William Monroe Rainach, Sr., known as Willie Rainach (July 13, 1913 – January 26, 1978), was a state legislator from rural Summerfield in Claiborne Parish who led Louisiana's "Massive Resistance" to desegregation during the last half of the 1950s. He served Claiborne and neighboring Bienville Parish in north Louisiana for three terms in the Louisiana State Senate from 1948 to 1960.
Earlier, he represented Claiborne Parish in the state Louisiana House of Representatives from 1940 to 1948. When he left the House, the seat was taken by John Sidney Garrett of Haynesville, in northern Claiborne Parish, who twenty years later would serve a term as Speaker. In 1959, Rainach unsuccessfully sought the Democratic gubernatorial nomination, then equivalent to election in Louisiana at a time when few Republicans bothered to contest elections.

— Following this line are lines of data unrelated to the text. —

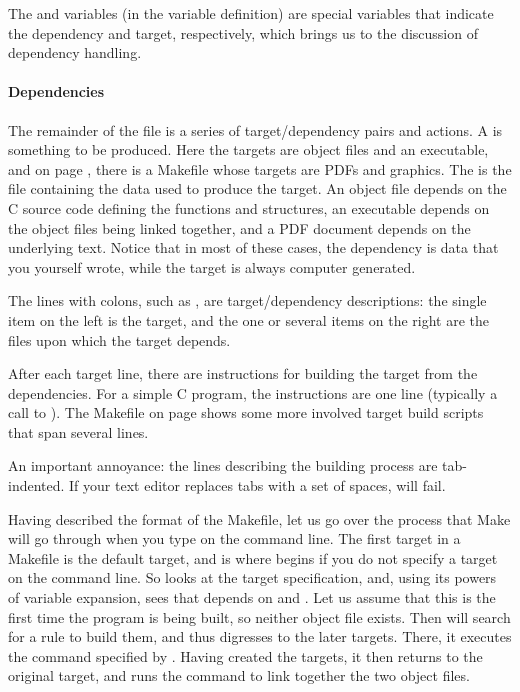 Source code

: The \ci{\$<} and  variables (in the  variable
definition) are special variables that indicate the dependency and target,
respectively, which brings us to the discussion of dependency handling.

\paragraph{Dependencies}
The remainder of the file is a series of target/dependency pairs and
actions. A  is something to be produced. Here the targets
are object
files and an executable, and on page \pageref{latexmake}, there is a Makefile
whose targets are PDFs and graphics. The  is the file
containing the data used to produce the target. An object file depends
on the C source code defining the functions and structures, an
executable depends on the object files being linked together, and a PDF
document depends on the underlying text. Notice that in most of these
cases, the dependency is data that you yourself wrote, while the target is
always computer generated. 

The lines with colons, such as , are
target/dependency descriptions: the single item on the left is the
target, and the one or several items on the right are the files upon
which the target depends.

After each target line, there are instructions for building the target
from the dependencies. For a simple C program, the instructions are one
line (typically a call to ). The Makefile on page
\pageref{latexmake} shows some more involved target build scripts that
span several lines. 

An important annoyance: the lines describing the building
process are tab-indented. If your text editor replaces tabs with a set
of spaces,  will fail.

Having described the format of the Makefile, let us go over the process
that Make will go through when you type  on the command line.
The first target in a Makefile is the default target, and is where
 begins if you do not specify a target on the command line. So
 looks at the target specification, and, using its powers of
variable expansion, sees that  depends on  and
. Let us assume that this is the first time the program is
being built, so neither object file exists. Then  will search
for a rule to build them, and thus digresses to the later targets.
There, it executes the command specified by .
Having created the targets, it then returns to the original target, and
runs the command to link together the two object files.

==Adoption and early years==
Rainach was born as William Odom in Kentwood, a rural town in Tangipahoa Parish, east of Baton Rouge. His mother died in the influenza epidemic of 1917, when Rainach was four. His father placed Rainach and three other sons in the Baptist orphanage in Lake Charles. He and a foster sister, Leona Aron Rainach, were then adopted by Mr. and Mrs. Albert M. Rainach of Summerfield.
He was such an excellent primary student that he completed grades one through four in two years. He graduated from Summerfield High School and attended from 1932 to 1933 Southern Arkansas University (then Southern State College) in Magnolia in Columbia County, Arkansas. He attended Strayer's Business College in Washington, D.C., from 1935 to 1936, when he also worked for the United States government. Thereafter, he attended Louisiana State University in Baton Rouge, but there is no record in ''A Dictionary of Louisiana Biography'' as to whether he graduated.
Rainach wanted to be a baseball player, but in 1924, he was struck by a bat and later lost his sight in one eye because of the injury. Coincidentally, one of his 1959 political rivals, Bill Dodd, did achieve his own goal of playing semi-professional baseball for a time.
In 1939, Rainach organized the Claiborne Electric Cooperative, Inc., based in Homer, which brought the first electricity to farms in northwest Louisiana. He founded Claiborne Butane in Homer in 1945 and was the company president from 1948 to 1977. In 1967, he became the president of the Arcadia Butane Co., Inc., in Arcadia, the seat of government of Bienville Parish. The Rainachs lived on a farm near Summerfield.